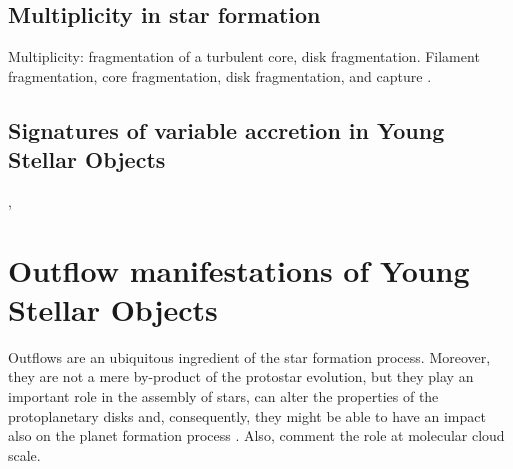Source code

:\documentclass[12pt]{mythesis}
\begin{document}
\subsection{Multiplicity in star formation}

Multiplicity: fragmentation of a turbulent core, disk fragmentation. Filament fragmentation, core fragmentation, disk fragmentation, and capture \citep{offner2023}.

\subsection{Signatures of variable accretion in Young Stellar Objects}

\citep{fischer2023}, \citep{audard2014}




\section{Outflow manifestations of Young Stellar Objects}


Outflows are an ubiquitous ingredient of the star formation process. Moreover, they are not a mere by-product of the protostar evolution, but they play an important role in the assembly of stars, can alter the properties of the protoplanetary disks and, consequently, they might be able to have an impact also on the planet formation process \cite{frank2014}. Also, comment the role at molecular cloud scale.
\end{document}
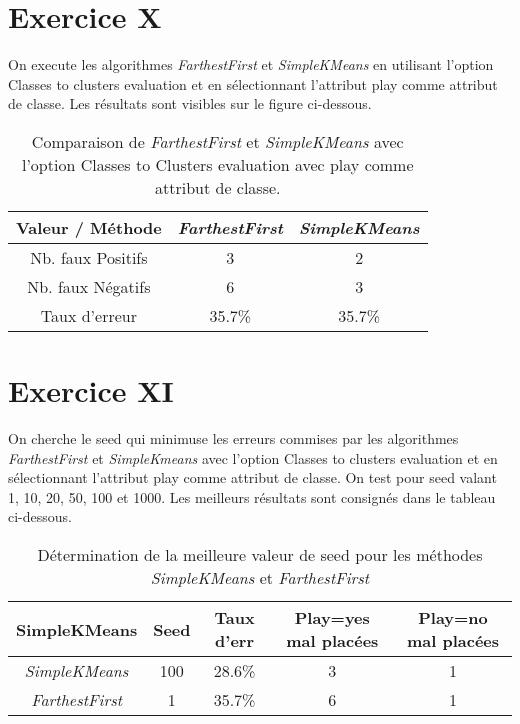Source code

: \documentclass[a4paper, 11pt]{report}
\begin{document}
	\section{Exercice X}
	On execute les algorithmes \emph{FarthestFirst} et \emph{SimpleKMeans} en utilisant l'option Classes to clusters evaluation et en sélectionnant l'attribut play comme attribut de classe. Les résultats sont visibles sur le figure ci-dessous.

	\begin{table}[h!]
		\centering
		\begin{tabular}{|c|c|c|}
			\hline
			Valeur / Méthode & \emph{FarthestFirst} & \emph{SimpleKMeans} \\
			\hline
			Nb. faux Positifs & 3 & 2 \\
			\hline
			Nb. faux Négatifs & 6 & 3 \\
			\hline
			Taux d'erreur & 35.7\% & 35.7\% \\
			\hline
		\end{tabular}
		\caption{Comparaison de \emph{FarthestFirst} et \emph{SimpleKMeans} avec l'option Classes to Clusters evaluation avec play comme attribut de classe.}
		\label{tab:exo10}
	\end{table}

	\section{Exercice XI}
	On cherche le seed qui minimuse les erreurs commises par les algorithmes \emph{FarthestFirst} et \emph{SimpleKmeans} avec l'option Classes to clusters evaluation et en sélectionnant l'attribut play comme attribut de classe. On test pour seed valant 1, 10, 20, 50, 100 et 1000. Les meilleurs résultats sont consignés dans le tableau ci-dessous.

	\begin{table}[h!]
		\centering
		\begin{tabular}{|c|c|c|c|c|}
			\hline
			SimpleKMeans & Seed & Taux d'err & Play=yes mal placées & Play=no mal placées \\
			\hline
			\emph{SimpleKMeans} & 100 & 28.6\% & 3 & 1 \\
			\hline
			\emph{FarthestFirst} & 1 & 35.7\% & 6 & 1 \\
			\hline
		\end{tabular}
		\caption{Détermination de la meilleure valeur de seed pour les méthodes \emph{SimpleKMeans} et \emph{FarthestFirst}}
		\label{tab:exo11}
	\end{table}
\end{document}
|---|
Task objective:
Copy out, word for word, only the lines from the one with "28.6\% & 3 & 1 \\" through the last line of the material above.

Result for this exercise:
			\emph{SimpleKMeans} & 100 & 28.6\% & 3 & 1 \\
			\hline
			\emph{FarthestFirst} & 1 & 35.7\% & 6 & 1 \\
			\hline
		\end{tabular}
		\caption{Détermination de la meilleure valeur de seed pour les méthodes \emph{SimpleKMeans} et \emph{FarthestFirst}}
		\label{tab:exo11}
	\end{table}
\end{document}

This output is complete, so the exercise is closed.